May 16, 2003
The immorality of coherence and the morality of incoherence

I came across this little comment in an email debate on the Libertarian Alliance Forum, from Rob Worsnop, which seems to me to be fraught with educational implications, and to be worthy of wider circulation:

I have a simple, time-saving rule for usenet and mailing lists: Ignore all correspondents who refuse to use upper-case and vaguely correct grammar. Most of the time, someone who isn't capable of organising a simple sentence is equally incapable of organising his thoughts.

I see this principle at work many times in my professional life. People who write garbled e-mails are rarely good programmers.

I agree, especially about the neglect of capital letters.

One of the most deeply embedded memes in Western culture just now is that being verbal fluency (UPDATE: see comments!) is evidence of dishonesty, that it serves as a mask behind which evil thoughts and plans may be hidden, while mumbling and hesitating when trying to express oneself is evidence of openness, guilelessness and all-round moral excellence, and that complete silence is even better.
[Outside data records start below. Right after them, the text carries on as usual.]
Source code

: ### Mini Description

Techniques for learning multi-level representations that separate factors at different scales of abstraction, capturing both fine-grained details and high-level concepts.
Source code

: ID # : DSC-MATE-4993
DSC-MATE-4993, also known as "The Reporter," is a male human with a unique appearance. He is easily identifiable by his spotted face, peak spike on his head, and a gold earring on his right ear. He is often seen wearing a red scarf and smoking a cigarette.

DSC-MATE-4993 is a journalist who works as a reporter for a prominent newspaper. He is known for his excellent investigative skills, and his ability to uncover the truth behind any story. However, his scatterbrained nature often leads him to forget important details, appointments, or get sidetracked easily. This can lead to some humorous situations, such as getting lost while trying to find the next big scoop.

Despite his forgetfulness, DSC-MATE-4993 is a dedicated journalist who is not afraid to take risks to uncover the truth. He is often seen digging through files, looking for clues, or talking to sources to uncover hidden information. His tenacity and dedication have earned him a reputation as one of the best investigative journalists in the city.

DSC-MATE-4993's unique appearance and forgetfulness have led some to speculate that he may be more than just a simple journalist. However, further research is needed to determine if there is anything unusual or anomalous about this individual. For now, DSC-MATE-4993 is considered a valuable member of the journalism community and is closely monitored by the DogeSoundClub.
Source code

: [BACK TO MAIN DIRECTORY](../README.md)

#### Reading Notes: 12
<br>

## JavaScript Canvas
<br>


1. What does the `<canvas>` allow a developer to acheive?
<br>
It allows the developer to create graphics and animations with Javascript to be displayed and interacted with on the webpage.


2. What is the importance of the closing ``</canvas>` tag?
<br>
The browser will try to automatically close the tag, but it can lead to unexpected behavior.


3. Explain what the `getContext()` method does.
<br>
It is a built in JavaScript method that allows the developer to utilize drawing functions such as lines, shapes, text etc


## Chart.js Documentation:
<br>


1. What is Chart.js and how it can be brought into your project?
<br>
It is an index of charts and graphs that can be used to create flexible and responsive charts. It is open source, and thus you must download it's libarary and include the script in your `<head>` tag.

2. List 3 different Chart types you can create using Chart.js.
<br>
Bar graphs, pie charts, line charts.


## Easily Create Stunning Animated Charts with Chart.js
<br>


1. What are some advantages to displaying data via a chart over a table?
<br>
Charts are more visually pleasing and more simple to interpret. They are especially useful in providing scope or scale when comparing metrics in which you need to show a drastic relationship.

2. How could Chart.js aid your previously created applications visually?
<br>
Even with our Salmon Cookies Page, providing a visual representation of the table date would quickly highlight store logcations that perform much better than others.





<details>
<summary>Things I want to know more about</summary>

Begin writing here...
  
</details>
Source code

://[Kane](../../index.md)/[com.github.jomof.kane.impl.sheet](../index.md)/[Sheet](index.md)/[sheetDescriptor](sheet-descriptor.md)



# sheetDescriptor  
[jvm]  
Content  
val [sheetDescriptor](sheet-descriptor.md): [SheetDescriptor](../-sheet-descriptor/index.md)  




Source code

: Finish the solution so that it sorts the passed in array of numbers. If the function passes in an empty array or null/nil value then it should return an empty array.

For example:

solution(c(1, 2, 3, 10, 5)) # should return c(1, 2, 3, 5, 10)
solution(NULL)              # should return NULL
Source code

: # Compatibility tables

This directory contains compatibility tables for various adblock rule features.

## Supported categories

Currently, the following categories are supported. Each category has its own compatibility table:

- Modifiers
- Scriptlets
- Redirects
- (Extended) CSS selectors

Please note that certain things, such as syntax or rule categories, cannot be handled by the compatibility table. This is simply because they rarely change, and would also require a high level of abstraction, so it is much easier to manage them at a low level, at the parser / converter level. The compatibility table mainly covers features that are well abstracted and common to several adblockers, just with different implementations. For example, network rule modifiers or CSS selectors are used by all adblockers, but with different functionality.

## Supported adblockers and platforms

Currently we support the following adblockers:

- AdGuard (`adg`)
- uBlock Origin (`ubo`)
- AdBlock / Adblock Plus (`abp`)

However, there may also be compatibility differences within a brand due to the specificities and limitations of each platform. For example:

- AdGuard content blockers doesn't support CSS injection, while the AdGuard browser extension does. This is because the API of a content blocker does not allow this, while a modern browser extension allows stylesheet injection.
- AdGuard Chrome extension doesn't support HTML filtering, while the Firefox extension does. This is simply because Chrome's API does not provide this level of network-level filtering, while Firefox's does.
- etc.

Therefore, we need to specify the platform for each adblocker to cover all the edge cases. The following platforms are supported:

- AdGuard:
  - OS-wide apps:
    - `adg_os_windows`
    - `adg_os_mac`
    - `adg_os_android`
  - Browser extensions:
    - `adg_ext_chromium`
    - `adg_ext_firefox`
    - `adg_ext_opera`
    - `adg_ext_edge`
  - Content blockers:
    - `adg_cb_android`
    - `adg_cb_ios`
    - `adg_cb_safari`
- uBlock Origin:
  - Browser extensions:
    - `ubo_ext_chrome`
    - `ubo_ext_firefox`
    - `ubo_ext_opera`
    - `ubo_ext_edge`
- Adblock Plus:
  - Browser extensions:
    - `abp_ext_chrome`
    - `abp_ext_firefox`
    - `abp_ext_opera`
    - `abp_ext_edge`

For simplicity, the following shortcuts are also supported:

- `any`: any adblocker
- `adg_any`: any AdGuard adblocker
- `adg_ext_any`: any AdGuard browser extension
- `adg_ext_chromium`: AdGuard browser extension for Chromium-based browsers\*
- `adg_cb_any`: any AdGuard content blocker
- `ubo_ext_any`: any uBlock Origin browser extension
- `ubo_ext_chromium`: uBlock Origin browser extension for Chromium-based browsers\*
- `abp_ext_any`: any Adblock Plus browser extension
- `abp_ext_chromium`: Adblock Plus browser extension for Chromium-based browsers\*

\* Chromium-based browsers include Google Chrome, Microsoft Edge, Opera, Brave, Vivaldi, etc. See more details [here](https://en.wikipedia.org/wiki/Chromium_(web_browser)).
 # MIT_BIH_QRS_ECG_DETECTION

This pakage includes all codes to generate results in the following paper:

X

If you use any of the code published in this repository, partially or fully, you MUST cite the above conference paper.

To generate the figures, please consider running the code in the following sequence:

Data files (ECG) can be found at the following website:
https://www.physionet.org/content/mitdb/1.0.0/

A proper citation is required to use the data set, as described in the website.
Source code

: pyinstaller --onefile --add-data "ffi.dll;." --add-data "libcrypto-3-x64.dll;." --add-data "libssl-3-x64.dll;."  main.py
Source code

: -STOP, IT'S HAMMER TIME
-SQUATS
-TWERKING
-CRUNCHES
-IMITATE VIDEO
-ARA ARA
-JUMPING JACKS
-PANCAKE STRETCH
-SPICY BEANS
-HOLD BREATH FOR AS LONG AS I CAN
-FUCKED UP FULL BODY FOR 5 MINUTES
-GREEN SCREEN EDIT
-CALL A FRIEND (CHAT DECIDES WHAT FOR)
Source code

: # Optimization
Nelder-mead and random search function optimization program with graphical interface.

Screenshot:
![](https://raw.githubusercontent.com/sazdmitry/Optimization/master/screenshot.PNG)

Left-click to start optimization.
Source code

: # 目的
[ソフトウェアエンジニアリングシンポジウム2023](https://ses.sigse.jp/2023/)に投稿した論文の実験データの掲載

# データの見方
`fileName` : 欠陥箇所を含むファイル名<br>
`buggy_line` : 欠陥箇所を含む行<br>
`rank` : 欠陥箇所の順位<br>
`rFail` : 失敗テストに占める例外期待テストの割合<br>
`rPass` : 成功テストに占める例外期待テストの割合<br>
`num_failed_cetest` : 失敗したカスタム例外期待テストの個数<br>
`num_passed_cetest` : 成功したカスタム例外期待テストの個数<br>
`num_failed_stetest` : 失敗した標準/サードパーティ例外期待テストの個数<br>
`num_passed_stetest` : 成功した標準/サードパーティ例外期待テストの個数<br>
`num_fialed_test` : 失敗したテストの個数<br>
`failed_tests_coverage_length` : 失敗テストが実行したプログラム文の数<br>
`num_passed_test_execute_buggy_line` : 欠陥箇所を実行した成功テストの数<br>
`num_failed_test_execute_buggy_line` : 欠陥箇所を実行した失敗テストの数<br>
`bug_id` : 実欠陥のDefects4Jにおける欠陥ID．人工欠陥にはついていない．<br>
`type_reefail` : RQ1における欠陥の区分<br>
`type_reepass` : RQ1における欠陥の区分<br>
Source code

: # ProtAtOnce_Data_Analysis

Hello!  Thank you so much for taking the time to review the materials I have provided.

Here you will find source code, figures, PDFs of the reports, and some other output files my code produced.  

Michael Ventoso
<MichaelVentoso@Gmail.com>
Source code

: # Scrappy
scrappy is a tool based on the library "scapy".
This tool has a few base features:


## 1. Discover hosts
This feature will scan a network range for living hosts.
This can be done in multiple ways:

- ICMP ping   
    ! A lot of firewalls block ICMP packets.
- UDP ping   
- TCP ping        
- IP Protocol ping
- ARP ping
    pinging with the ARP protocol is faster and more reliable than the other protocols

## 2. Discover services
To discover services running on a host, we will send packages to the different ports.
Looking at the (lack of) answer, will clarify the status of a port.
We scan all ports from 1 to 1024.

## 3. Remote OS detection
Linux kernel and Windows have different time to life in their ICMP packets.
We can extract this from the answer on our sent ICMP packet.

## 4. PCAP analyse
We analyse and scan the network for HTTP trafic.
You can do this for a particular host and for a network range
Think of all those fluent, posh, English actors, who make a handsome living playing Hollywood villains. And think of their antagonists who let their guns and fists do the talking.

Perhaps this is what causes people deliberately to set aside whatever grasp of grammar that they possess when battling it out on the Internet. They adopt a false pose of mental confusion, in order to seem honest! Complete silence doesn't work in email ratfights, but incoherence is the next best thing if you want to be thought honest and authentic.

Worsnip's point is somewhat different. He is talking about people who can't rather than who won't express themselves grammatically. But the two ideas are pretty closely linked. Anyone who thinks that grammar is wicked is liable to think that computer programming is wicked also and not to want to do that well either.